As #rayryeng has successfully answered this question, I would like to turn my post into a more general one by sharing my experience in debugging in Matlab. I hope anyone who somehow managed to find this post get more or less thinking about the habits a good programmer should have.
The question goes like: "How would I do if I get errors?"
Here's an excellent article by Eric in which he lists the rule-of-thumbs when you encounter a bug and wish to get rid of it. It's originally been cited by Stackoverflow, and that's the reason I read it.
If you still get no clue / idea how you can play with your code, see how this person does:
Pin-point the buggy line
(The number should start with 0) Make sure before running a script, you clear out any previously stored variables, including the notorious i and j's (you should never see them in any workspace). If any one is needed for the buggy code to run, save('buggy.mat','importantvar') before clear and load('buggy.mat') after clear.
By doing so, you can isolate your buggy code from anything else, which could have bad influences. For example, in a previously called script, there is a line
double = [2,4,6]; % you should never name a variable `double`
and in the next script, you have
>> e = str2num('uint8(200)')
e =
200
>> double(e)
Index exceeds matrix dimensions.
>>
>> f = single(2.36)
f =
2.3600
>> double(f)
Subscript indices must either be real positive integers or
logicals.
>>
The reason is double is no longer an inbuild function, but a user-defined variable. Too bad to pick up a name carelessly!

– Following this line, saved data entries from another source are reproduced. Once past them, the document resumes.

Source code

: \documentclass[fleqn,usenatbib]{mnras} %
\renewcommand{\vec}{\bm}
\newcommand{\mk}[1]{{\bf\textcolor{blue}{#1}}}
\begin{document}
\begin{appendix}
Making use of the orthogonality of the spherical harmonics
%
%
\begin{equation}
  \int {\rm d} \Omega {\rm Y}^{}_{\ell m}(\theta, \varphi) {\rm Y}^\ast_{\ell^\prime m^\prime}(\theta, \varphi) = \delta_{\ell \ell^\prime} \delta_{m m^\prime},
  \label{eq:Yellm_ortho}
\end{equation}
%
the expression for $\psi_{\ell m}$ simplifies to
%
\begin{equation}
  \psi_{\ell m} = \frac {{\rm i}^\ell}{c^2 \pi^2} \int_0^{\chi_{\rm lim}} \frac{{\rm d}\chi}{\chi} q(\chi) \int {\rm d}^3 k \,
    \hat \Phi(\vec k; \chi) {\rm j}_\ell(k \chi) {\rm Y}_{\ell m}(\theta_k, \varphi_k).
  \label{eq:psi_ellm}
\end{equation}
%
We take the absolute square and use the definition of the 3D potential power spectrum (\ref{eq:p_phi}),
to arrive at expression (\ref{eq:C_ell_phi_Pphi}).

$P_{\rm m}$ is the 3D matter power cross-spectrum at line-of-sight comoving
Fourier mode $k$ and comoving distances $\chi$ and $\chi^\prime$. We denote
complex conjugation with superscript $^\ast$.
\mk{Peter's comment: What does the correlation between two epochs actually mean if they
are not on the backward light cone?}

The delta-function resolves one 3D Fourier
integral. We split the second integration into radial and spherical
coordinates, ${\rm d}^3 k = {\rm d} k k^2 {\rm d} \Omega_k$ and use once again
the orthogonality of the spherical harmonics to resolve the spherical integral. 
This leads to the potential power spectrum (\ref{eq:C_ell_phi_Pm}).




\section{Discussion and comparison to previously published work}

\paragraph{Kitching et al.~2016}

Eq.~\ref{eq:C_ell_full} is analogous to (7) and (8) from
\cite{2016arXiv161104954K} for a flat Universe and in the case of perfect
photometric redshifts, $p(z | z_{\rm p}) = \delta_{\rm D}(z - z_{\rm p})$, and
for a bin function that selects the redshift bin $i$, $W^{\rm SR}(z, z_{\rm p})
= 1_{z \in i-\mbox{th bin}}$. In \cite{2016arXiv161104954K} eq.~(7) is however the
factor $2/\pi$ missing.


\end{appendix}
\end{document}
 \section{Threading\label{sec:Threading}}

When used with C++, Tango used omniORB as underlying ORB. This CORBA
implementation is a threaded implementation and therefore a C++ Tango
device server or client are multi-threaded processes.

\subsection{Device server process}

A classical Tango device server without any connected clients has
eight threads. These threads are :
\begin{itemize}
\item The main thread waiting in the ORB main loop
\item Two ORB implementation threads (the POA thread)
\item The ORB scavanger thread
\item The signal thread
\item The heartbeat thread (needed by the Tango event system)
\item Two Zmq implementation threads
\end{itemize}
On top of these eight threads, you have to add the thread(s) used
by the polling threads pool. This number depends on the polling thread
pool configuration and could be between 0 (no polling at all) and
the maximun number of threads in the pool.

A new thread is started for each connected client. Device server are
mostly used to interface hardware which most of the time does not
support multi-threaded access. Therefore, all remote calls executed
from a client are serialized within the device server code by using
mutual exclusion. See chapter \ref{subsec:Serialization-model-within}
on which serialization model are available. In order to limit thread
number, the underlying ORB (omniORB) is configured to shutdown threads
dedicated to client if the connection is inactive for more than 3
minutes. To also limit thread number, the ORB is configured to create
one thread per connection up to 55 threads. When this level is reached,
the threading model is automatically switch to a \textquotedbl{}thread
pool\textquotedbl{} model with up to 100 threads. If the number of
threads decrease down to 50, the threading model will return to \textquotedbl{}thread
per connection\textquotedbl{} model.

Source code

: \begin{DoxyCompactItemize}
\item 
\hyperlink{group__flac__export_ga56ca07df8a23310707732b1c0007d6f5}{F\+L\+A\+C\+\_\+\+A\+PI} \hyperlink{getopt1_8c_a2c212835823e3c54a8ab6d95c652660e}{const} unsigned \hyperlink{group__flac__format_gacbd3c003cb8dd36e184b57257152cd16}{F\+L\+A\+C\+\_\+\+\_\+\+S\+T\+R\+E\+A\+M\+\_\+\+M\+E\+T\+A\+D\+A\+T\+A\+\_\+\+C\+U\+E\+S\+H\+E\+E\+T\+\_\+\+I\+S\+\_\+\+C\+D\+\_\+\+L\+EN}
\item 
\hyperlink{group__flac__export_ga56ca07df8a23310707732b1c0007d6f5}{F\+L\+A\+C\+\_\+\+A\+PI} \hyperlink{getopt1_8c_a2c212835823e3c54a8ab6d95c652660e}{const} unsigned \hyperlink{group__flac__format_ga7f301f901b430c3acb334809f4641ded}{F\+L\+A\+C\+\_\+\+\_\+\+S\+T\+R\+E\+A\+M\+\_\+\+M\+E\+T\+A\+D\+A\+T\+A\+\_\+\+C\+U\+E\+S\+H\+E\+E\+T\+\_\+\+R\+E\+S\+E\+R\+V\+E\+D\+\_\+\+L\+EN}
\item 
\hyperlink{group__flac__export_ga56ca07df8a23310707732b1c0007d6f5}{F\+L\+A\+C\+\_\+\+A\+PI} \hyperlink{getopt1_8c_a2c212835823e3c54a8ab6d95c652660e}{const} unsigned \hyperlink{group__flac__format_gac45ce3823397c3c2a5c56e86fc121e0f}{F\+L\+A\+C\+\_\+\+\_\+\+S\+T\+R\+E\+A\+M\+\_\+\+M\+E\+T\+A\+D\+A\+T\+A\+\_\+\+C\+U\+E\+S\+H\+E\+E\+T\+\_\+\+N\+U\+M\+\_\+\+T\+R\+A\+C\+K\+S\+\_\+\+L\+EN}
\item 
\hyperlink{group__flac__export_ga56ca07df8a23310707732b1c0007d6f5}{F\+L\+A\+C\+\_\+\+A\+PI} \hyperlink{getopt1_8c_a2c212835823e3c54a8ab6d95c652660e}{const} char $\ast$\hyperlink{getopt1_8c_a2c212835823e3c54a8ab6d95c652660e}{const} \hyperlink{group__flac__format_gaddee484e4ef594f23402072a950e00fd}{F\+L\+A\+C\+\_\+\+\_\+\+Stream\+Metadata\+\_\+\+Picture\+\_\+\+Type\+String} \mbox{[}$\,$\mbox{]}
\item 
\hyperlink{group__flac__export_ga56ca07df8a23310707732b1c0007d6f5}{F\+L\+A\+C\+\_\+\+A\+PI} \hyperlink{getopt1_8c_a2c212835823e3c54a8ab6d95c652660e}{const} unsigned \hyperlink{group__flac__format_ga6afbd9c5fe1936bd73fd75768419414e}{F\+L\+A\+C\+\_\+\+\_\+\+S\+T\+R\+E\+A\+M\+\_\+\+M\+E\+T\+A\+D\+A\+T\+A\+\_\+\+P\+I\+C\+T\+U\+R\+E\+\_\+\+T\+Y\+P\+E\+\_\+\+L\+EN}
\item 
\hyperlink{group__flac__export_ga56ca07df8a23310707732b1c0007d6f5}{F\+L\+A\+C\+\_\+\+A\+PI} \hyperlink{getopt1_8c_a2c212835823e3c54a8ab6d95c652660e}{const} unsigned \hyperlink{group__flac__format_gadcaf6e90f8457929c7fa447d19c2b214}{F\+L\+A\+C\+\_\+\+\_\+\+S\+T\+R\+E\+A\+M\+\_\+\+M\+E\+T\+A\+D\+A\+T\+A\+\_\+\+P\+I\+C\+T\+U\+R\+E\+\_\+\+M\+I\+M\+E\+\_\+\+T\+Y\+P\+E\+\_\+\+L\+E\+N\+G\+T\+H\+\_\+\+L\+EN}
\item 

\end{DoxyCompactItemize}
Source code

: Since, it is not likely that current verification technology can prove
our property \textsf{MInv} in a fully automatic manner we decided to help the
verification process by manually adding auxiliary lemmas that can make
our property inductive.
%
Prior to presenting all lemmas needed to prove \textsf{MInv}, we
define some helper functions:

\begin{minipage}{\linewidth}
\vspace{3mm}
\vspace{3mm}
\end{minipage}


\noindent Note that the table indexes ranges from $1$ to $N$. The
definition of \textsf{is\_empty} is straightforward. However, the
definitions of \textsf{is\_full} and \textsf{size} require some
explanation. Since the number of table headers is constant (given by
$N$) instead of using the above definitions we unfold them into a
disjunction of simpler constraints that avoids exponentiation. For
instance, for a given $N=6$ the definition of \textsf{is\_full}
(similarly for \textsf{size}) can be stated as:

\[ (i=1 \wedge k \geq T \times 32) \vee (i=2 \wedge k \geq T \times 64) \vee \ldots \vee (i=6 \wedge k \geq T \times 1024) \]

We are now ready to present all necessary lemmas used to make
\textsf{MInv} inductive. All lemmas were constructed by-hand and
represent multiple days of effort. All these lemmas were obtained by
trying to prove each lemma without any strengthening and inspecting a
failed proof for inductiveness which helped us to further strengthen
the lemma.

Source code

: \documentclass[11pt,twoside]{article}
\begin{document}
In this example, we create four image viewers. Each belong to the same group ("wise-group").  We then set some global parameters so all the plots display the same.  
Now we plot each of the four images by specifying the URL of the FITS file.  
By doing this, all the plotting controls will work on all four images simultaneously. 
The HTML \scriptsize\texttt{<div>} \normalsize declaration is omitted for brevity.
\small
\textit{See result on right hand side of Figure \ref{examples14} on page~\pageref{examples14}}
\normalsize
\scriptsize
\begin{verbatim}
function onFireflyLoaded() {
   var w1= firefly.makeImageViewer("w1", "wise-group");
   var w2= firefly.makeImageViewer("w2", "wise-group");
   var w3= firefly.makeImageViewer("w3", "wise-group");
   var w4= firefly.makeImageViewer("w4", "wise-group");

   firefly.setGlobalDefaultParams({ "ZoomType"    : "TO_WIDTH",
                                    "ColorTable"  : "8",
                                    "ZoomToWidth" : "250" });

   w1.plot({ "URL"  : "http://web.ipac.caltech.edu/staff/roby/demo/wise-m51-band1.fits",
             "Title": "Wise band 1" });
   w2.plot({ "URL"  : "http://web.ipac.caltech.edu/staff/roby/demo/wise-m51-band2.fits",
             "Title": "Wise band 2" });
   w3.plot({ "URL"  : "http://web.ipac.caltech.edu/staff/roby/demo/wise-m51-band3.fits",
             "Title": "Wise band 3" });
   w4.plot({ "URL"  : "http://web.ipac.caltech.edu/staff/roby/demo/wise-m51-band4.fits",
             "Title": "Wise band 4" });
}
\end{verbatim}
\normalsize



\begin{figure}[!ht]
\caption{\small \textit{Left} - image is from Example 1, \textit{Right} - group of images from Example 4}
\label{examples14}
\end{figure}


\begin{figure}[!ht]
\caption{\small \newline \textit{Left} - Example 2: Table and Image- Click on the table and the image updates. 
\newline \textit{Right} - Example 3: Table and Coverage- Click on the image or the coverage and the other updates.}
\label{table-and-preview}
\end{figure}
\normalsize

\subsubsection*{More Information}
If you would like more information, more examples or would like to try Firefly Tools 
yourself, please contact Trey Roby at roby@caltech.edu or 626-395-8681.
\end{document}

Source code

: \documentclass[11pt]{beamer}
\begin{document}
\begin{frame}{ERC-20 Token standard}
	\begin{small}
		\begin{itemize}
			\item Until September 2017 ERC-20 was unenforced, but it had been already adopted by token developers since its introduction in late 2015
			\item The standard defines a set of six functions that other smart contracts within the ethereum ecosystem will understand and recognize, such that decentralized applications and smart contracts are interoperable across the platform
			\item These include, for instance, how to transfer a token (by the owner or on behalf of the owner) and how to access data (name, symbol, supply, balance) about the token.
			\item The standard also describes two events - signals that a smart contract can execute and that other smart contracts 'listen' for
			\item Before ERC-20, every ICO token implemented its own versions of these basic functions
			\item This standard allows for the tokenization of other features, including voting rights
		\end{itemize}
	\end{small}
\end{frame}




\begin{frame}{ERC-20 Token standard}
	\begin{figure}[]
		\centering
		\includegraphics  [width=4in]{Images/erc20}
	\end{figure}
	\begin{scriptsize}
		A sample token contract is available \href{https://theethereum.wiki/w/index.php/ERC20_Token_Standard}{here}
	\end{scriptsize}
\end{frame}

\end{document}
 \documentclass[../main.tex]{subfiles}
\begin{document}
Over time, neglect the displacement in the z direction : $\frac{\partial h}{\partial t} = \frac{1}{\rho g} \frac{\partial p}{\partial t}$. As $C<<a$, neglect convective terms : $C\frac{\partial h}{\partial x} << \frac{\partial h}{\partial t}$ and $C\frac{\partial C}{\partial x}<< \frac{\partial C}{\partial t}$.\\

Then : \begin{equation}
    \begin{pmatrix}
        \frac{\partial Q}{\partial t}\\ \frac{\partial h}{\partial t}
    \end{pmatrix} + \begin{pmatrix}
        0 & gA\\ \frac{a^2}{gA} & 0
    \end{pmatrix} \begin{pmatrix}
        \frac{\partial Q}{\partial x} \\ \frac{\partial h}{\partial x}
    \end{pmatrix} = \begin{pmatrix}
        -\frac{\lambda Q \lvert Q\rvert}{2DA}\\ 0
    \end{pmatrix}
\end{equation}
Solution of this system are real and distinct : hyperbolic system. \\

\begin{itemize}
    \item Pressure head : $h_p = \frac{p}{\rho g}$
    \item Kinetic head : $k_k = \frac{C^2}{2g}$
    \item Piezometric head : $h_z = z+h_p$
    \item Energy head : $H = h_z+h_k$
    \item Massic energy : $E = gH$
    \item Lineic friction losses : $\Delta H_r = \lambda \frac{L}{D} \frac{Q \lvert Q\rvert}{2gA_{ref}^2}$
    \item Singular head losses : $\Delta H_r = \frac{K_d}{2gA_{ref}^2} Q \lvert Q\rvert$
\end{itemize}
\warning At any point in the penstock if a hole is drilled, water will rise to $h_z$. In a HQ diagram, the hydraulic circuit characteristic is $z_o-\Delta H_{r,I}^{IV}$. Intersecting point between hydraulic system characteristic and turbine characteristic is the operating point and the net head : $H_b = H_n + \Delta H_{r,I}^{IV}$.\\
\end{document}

....anyway, let's clear the workspace and get rid of double.
>> clear
Read the error message, thoroughly.
Now let's begin with OP's problem. The original code (trimmed) goes like this -
img = imread('peppers.png');
a = img(300,200,:);
b = img(200,300,:);
d = norm(cross(a,b));
.... hence the error
Undefined function 'norm' for input arguments of type 'uint8'.
Error in untitled (line 6)
d = norm(cross(a,b));
Most beginners are only interested in the first line of the error message, which by it alone usually doesn't provide any useful help, or only in the red color, which leads to the famous question "my code does not work!"
But think twice. You still have another 2 lines unread! Error in untitled (line 6) says I'm running a script named untitled and the (first) error lies in line 6, and the code in that line is d = norm(cross(a,b));.
Now, at least you know a little more about your code - "My code d = norm(cross(a,b)); doesn't work!"
Although most likely we may also vote this kind of question to get closed, it's still much much better than a simply "It does not work!".
Now we can pin-point the buggy line
try
% this line will raise an error
d = norm(cross(a,b));
catch err
disp(err.message)
end
Look into the functions
First, make sure the inner function cross works as expected -
>> cross(a,b)
ans(:,:,1) =
0
ans(:,:,2) =
255
ans(:,:,3) =
0
>>
Good. So now we can even narrow down the error to the outer norm.
One more thing to mention. You can always find Mathworks' documentation for any in-build function, by typing "matlab function", such as "matlab norm" in Google (or any other search engine) and clicking on the first result. If you prefer, you can also type in Matlab command window doc _function_ such as doc norm and read the doc in Matlab. It's of course a pleasure of us on Stackoverflow to give you the reference by doing the same thing, but it takes a longer time because a human is, in this aspect, always slower than a search engine.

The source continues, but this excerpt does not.